Consume with awareness and consideration. Look for companies that have made a commitment to ethical business practises. Allow your money to do the talking for you!

Okay, I’ve said what I needed to say, and I really do hope that it made you think. When you next plug in your phone, give some thought to where the cobalt that it contains originally came from. Let’s put a stop to mining practises that aren’t ethical, shall we?

The part about all this that shocked me was that the cobalt rocks are dug out by children as young as seven years old.

The children carry bags of small rocks,

together with adult workers, down narrow man-made tunnels.

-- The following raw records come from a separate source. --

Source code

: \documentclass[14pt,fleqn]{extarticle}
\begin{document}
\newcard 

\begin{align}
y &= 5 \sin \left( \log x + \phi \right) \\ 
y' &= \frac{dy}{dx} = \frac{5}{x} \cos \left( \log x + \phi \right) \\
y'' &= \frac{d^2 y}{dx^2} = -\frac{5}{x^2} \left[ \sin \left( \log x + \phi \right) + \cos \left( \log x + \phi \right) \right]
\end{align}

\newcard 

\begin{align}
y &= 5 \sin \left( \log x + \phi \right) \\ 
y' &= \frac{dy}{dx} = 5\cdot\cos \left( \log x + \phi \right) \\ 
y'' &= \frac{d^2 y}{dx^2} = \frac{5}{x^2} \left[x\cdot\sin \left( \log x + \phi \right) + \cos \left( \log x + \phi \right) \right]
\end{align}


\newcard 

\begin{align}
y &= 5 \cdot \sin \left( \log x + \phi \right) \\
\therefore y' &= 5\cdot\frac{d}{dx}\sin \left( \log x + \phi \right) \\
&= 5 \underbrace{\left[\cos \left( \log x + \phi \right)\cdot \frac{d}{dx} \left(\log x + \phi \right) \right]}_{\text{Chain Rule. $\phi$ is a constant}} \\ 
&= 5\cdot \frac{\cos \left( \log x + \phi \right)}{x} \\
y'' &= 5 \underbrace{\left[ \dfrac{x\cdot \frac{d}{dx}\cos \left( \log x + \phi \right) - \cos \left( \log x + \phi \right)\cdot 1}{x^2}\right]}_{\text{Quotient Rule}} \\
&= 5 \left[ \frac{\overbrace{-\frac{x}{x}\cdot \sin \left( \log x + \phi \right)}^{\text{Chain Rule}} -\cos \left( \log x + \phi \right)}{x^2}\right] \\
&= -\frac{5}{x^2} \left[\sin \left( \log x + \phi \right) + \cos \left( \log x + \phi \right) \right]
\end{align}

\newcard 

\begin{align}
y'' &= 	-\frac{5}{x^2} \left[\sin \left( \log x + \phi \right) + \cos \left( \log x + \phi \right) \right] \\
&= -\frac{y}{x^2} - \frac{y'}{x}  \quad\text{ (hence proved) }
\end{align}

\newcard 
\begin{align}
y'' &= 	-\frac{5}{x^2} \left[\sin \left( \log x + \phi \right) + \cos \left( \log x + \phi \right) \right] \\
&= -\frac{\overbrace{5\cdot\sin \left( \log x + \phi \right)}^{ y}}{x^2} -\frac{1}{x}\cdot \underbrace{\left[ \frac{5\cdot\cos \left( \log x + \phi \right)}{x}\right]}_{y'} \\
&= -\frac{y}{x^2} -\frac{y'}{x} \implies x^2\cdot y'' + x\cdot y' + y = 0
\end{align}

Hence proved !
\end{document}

Their working conditions are similar to those of the coal mines here in the UK, that were mined by children in Victorian times, over two hundred years ago.

Similar to China, Lithium-Ion battery materials Scandal

many of the mining workers have been killed in mining accidents, while mining for cobalt. This is due to extreme working conditions. so that once again we in the west can have cheaper batteries, this time, Lithium-Ion.

I would strongly advise anyone in the battery industry, to read this report from Amnesty International. I would also like to thank LinkedIn contributor Angel Kirchev for bringing this to our attention.